I have files that are uploaded into an onprem folder daily, from there I have a pipeline pulling it to a blob storage container (input), from there I have another pipeline from blob (input) to blob (output), here is were the dataflow is, between those two blobs. Finally, I have output linked to sql. However, I want the blob to blob pipeline to pull only the file that was uploaded that day and run through the dataflow. The way I have it setup, every time the pipeline runs, it doubles my files. I’ve attached images below
[![Blob to Blob Pipeline][1]][1]Please let me know if there is anything else that would make this more clear
[1]: https://i.stack.imgur.com/24Uky.png
2
Answers
I was able to solve this by selecting "Delete source files" in dataflow.
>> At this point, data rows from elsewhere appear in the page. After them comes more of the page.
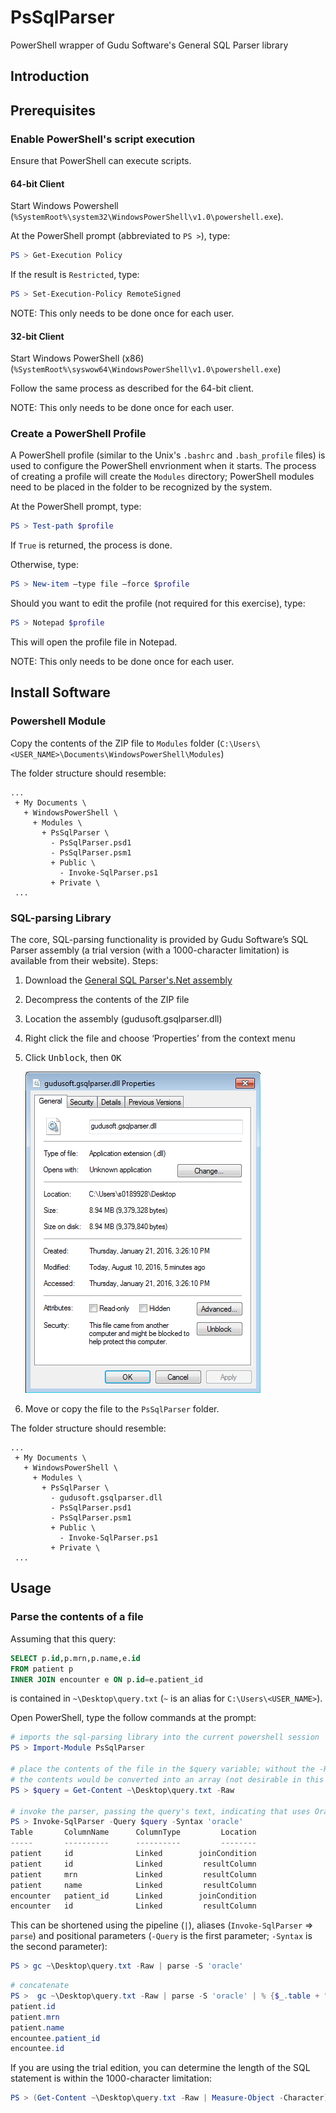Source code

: # PsSqlParser
PowerShell wrapper of Gudu Software's General SQL Parser library

## Introduction

## Prerequisites

### Enable PowerShell's script execution

Ensure that PowerShell can execute scripts.

#### 64-bit Client
Start Windows Powershell (`%SystemRoot%\system32\WindowsPowerShell\v1.0\powershell.exe`).

At the PowerShell prompt (abbreviated to `PS >`), type:

```powershell
PS > Get-Execution Policy
```

If the result is `Restricted`, type:

```powershell
PS > Set-Execution-Policy RemoteSigned
```

NOTE: This only needs to be done once for each user.

#### 32-bit Client
Start Windows PowerShell (x86) (`%SystemRoot%\syswow64\WindowsPowerShell\v1.0\powershell.exe`)

Follow the same process as described for the 64-bit client.

NOTE: This only needs to be done once for each user.

### Create a PowerShell Profile

A PowerShell profile (similar to the Unix's `.bashrc` and `.bash_profile` files) is used to configure the PowerShell envrionment when it starts.  The process of creating a profile will create the `Modules` directory; PowerShell modules need to be placed in the folder to be recognized by the system.

At the PowerShell prompt, type:

```powershell
PS > Test-path $profile
```

If `True` is returned, the process is done.

Otherwise, type:

```powershell
PS > New-item –type file –force $profile
```
Should you want to edit the profile (not required for this exercise), type:

```powershell
PS > Notepad $profile
```
This will open the profile file in Notepad.

NOTE: This only needs to be done once for each user.

## Install Software

### Powershell Module
Copy the contents of the ZIP file to `Modules` folder (`C:\Users\<USER_NAME>\Documents\WindowsPowerShell\Modules`)

The folder structure should resemble:

```
...
 + My Documents \
   + WindowsPowerShell \
	 + Modules \
	   + PsSqlParser \
		 - PsSqlParser.psd1
		 - PsSqlParser.psm1
		 + Public \
		   - Invoke-SqlParser.ps1
		 + Private \
 ...
```

### SQL-parsing Library
The core, SQL-parsing functionality is provided by Gudu Software’s SQL Parser assembly (a trial version (with a 1000-character limitation) is available from their website).
Steps:

1. Download the [General SQL Parser's.Net assembly](http://sqlparser.com/download.php)
2. Decompress the contents of the ZIP file
3. Location the assembly (gudusoft.gsqlparser.dll)
4. Right click the file and choose ‘Properties’ from the context menu
5. Click <kbd>Unblock</kbd>, then <kbd>OK</kbd>

	![Properties dialog](https://github.com/craibuc/PsSqlParser/blob/master/Images/Properties.png)

6. Move or copy the file to the `PsSqlParser` folder.

The folder structure should resemble:

```
...
 + My Documents \
   + WindowsPowerShell \
	 + Modules \
	   + PsSqlParser \
		 - gudusoft.gsqlparser.dll
		 - PsSqlParser.psd1
		 - PsSqlParser.psm1
		 + Public \
		   - Invoke-SqlParser.ps1
		 + Private \
 ...
```

## Usage

### Parse the contents of a file

Assuming that this query:

```sql
SELECT p.id,p.mrn,p.name,e.id 
FROM patient p 
INNER JOIN encounter e ON p.id=e.patient_id
```

is contained in `~\Desktop\query.txt` (`~` is an alias for `C:\Users\<USER_NAME>`).

Open PowerShell, type the follow commands at the prompt:

```powershell
# imports the sql-parsing library into the current powershell session
PS > Import-Module PsSqlParser

# place the contents of the file in the $query variable; without the -Raw flag,
# the contents would be converted into an array (not desirable in this situtaion)
PS > $query = Get-Content ~\Desktop\query.txt -Raw

# invoke the parser, passing the query's text, indicating that uses Oracle's syntax
PS > Invoke-SqlParser -Query $query -Syntax 'oracle'
Table       ColumnName      ColumnType         Location
-----       ----------      ----------         --------
patient     id              Linked        joinCondition
patient     id              Linked         resultColumn
patient     mrn             Linked         resultColumn
patient     name            Linked         resultColumn
encounter   patient_id      Linked        joinCondition
encounter   id              Linked         resultColumn
```

This can be shortened using the pipeline (`|`), aliases (`Invoke-SqlParser` => `parse`) and positional parameters (`-Query` is the first parameter; `-Syntax` is the second parameter):

```powershell
PS > gc ~\Desktop\query.txt -Raw | parse -S 'oracle'
```

```powershell
# concatenate
PS >  gc ~\Desktop\query.txt -Raw | parse -S 'oracle' | % {$_.table + "." + $_.columnname}
patient.id
patient.mrn
patient.name
encountee.patient_id
encountee.id
```

If you are using the trial edition, you can determine the length of the SQL statement is within the 1000-character limitation:

```powershell
PS > (Get-Content ~\Desktop\query.txt -Raw | Measure-Object -Character).Characters
```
This way the the first pipeline pulls the new daily report into the input, and when the second pipeline (with the dataflow) pulls the file from input to output, it deletes the file in input, hence not allowing it to duplicate
To achieve above scenario, you can use
Filter by last Modified date
by passing the dynamic content as below:@startOfDay(utcnow())
: It will take start of the day for the current timestamp.@utcnow()
: It will take current timestamp.Input and Output of Get metadata activity: (Its filtering file for that day only)
If the files are multiple for particular day, then you have to use for each activity and pass the output of Get metadata activity to foreach activity as
Then add Dataflow activity in Foreach and create source dataset with filename parameter
Give filename parameter which is created as dynamic value in filename
And then pass source parameter filename as
@item().name
It will run dataflow for each file get metadata is returning.